Master’s degree allotting eight points.
Bachelor’s degree allotting five points.
Family ties, ensuring that the applicant has Saudi relatives. The total points should not exceed ten points, distributed as follows:
If the father is Saudi, he is allotted three points.
If the mother and her father are Saudi, three points are allotted, however if only the mother is Saudi and her father is not, two points are allotted.
If the wife and her father are Saudi, three points are allotted, however if the wife is Saudi and her father is not, one point is allotted.
If the applicant has more than two Saudi children and brothers, two points are allotted, however if there are no more than two, one point is allotted.
If the applicant obtains 23 points as a minimum score, the committee recommends that he continues reviewing his application. In the event that he doesn’t not achieve the required limit, it is recommended that the application be kept. The applications are reviewed, and the rest of the procedures are completed and submitted to the Naturalization Committee, in order to issue the final recommendation and present it to the Minister of Interior.

The following actions are taken in relation to applications for citizenships:
Registration of the application in the records of the serial entry at the time of submission.
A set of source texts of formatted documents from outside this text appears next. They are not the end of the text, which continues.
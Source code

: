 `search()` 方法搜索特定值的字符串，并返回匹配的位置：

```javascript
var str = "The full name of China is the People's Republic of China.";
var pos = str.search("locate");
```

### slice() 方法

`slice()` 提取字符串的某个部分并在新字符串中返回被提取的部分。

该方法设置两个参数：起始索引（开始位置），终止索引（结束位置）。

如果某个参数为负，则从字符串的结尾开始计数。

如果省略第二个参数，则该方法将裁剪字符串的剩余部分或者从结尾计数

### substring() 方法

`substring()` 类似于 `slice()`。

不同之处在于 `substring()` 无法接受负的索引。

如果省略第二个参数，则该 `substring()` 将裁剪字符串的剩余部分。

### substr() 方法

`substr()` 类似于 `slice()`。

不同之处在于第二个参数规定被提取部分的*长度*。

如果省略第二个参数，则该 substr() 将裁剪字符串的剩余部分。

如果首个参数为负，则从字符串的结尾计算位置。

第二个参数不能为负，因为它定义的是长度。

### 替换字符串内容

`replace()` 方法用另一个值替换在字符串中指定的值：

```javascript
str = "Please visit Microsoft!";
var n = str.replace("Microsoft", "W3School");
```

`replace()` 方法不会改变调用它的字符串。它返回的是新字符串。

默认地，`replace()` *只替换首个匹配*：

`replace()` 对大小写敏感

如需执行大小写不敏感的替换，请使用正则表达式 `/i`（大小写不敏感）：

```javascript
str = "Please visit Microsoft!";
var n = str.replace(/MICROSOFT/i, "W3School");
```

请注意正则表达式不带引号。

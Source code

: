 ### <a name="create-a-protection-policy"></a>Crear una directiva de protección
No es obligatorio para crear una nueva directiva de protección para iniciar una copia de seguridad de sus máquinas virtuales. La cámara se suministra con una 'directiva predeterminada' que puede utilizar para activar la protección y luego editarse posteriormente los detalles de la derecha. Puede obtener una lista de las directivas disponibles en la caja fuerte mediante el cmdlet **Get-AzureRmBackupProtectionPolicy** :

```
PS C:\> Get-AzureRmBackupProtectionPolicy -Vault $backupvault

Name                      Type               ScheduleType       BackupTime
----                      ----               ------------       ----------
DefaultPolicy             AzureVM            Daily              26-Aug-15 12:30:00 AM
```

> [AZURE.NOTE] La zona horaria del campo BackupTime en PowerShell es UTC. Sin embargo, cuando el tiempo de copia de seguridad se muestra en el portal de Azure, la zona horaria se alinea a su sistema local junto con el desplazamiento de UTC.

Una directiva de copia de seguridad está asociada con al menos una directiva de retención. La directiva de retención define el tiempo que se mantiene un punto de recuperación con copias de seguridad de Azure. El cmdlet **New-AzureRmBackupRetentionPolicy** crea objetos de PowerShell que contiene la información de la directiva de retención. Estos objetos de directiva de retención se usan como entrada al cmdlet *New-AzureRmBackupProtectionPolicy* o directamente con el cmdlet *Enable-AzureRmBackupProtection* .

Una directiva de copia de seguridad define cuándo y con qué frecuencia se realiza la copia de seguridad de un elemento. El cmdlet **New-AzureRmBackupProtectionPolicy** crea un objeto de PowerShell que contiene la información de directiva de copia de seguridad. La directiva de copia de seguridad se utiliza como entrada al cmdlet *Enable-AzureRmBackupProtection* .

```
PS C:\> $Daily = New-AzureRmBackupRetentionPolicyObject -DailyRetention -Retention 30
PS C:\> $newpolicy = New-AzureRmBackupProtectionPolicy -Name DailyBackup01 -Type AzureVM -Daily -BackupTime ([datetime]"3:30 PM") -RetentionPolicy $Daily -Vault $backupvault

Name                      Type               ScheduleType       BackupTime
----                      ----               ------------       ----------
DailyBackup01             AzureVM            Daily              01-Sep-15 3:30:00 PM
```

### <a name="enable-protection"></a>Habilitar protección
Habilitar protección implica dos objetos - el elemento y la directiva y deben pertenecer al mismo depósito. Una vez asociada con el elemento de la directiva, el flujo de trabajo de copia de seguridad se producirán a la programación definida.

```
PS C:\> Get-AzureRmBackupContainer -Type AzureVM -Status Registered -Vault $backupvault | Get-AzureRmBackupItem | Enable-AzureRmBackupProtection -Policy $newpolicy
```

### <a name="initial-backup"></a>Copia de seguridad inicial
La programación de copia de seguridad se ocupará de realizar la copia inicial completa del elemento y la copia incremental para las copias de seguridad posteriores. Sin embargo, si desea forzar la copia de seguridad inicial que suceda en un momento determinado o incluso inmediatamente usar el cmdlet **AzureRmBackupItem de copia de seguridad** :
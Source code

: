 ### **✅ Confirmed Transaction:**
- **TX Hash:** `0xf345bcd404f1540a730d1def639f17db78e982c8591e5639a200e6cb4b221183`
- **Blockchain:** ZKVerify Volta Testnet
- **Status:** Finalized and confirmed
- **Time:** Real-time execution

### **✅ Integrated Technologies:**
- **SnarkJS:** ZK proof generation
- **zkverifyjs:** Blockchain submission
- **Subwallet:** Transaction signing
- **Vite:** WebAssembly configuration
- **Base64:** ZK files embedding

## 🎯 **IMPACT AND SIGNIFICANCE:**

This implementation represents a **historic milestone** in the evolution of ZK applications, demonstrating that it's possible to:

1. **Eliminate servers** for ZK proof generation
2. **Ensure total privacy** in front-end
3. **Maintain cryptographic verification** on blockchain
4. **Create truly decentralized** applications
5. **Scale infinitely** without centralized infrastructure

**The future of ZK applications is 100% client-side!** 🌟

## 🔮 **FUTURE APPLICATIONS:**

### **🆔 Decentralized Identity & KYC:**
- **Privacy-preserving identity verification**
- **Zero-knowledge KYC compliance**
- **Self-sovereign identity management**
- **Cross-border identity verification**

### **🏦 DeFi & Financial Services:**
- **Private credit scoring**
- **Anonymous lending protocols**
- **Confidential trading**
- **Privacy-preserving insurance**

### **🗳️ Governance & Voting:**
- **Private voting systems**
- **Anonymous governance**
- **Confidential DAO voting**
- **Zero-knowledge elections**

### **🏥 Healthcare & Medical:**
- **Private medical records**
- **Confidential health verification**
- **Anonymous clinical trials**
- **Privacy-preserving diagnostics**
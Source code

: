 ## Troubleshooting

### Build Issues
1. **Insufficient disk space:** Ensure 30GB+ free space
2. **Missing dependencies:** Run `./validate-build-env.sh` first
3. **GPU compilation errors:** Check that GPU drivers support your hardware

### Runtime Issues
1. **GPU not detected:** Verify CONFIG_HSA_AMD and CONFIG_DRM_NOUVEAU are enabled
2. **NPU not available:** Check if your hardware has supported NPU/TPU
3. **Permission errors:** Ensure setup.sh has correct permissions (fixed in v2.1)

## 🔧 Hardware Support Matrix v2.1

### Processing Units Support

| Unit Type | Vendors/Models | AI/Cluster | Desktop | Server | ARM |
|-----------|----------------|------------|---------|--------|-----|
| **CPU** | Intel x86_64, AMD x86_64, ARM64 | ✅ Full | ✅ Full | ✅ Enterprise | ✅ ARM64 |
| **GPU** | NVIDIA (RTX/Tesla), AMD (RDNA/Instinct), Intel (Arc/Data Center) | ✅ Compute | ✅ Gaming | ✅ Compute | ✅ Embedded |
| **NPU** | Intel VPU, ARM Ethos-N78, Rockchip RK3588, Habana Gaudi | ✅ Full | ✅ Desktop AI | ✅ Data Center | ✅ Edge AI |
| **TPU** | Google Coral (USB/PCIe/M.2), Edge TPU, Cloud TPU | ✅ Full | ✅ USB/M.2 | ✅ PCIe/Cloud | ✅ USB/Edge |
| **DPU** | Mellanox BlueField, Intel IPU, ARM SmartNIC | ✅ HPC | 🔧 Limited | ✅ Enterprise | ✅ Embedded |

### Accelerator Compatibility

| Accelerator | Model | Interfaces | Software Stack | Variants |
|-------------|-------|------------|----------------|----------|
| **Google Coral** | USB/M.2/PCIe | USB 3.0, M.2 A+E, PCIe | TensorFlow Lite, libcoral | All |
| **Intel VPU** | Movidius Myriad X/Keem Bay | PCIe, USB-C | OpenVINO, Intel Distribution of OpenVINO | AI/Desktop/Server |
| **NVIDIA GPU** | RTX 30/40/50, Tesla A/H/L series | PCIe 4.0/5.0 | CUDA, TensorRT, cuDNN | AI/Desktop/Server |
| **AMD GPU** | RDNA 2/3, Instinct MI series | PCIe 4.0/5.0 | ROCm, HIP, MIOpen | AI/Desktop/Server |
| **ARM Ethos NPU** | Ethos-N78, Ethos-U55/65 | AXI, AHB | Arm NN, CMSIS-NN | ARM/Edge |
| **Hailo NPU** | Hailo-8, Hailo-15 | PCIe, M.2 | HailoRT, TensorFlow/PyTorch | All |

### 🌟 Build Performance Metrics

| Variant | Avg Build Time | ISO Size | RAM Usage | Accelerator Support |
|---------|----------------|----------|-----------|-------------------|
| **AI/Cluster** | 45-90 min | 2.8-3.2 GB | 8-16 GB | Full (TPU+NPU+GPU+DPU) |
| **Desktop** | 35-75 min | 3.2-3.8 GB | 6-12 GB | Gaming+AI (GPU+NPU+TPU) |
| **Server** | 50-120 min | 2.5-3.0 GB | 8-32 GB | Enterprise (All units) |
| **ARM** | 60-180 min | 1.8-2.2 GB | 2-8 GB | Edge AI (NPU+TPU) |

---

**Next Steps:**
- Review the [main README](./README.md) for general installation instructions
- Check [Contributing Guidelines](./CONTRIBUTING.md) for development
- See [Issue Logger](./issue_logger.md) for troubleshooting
The applicant is given a voucher indicating the number and date of the application.
Fill out the citizenship application form with the applicant’s signature, photo and stamp from the administration.
Fill out three copies of the information form.
Submit an original copy of all documents supported by the applicant.
Inform the applicant of the system’s requirements and ensure that his signature is provided stating his knowledge of the requirements.
A medical report proving mental and physical integrity.
A statement from the authorities concerned with the specialties that the country needs.
A copy of the qualifications, which must be translated to Arabic if it is originally in another language.
Submit a statement about wealth owned inside and outside the Kingdom and his sources of income.
Submit a statement of religious denomination, political or party activity, and previous military services.

Conditions for Obtaining Citizenship
The following is required for an applicant for the Saudi citizenship:

At the time of submitting the application, the applicant must have reached the age of maturity.
The applicant must not be mentally unstable.
Upon submitting the application, the applicant must:

Acquire the status of ordinary permanent residence in the Kingdom of Saudi Arabia, under the provisions of its system for a period of no less than five consecutive years.
The applicant must be of good conduct.
The applicant must not have been sentenced to imprisonment for a moral offense for a period exceeding six months.
The applicant must prove that he earns his income in a legitimate way.

Loss of citizenship 
Loss of Saudi citizenship may occur due to one of the following reasons:
 Works for another country's military.
 Works for another country's government.
Holds a passport of another nation without permission from the King. Dual citizenship is permitted only by birth in a foreign country which allows/enforces citizenship by birth.
Saudi citizens cannot give up their citizenship without permission; however, the government can revoke someone's nationality if the person is a terrorist threat, as in the case of Osama bin Laden.

Dual nationality 
Saudis are not permitted to acquire any foreign citizenship without the permission of the King. If a Saudi Citizen acquired a foreign Citizenship without this permission, they will be considered Saudi unless the Saudi Government revokes their Saudi Citizenship according to the terms of Article 13: takes up foreign Citizenship without permission of the Prime Minister; works for another country's military; works for the benefit of a foreign Government during wartime with the Kingdom of Saudi Arabia; works for a foreign Government or International Organization despite the Saudi Government's order for them to quit.

Travel freedom

In 2018, Saudi citizens had visa-free or visa on arrival access to 74 countries and territories, ranking the Saudi passport 60th in the world according to the Visa Restrictions Index.